REQUIRED WORK:
For the data below, give the number of lines in which "itemize" occurs. Include nothing besides that number.
= Beginning of Section =
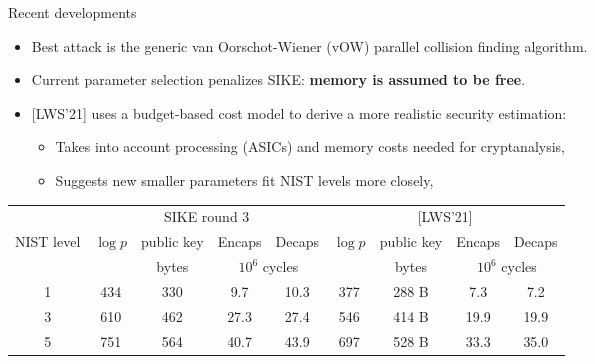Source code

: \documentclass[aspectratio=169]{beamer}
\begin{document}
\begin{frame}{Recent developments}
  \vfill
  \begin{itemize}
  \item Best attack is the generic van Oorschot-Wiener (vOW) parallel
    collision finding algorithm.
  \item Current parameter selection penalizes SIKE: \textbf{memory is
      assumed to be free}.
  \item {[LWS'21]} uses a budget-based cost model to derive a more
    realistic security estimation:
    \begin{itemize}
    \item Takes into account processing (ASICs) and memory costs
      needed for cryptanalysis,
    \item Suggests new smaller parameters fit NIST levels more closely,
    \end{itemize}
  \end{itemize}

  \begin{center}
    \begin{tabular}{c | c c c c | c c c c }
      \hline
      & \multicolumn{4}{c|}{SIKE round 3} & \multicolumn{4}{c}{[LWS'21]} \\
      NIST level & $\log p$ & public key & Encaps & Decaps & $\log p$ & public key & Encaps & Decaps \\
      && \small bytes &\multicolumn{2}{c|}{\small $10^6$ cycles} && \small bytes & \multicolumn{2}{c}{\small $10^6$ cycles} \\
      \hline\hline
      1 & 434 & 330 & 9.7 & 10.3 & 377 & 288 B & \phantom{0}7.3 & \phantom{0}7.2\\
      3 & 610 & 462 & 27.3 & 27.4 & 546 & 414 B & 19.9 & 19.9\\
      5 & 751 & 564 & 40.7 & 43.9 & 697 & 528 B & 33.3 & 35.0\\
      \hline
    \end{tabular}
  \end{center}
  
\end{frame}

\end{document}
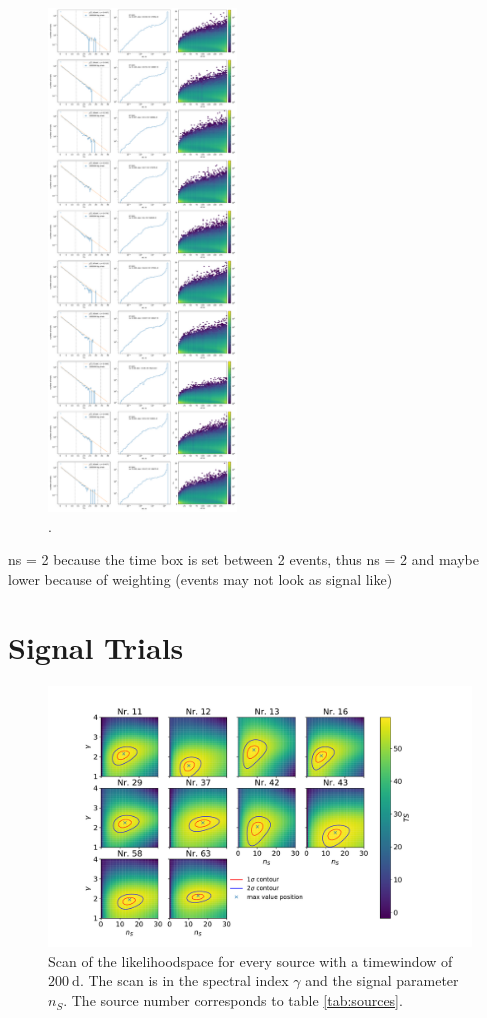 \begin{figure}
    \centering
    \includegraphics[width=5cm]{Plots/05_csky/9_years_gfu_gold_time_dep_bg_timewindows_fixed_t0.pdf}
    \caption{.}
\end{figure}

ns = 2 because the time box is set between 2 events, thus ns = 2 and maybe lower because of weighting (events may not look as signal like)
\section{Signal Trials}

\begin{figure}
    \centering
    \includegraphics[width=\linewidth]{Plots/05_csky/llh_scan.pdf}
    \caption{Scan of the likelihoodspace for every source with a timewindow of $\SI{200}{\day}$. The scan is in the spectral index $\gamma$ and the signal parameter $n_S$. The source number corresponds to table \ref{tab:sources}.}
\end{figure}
= End of Section =
ANSWER BOX:
4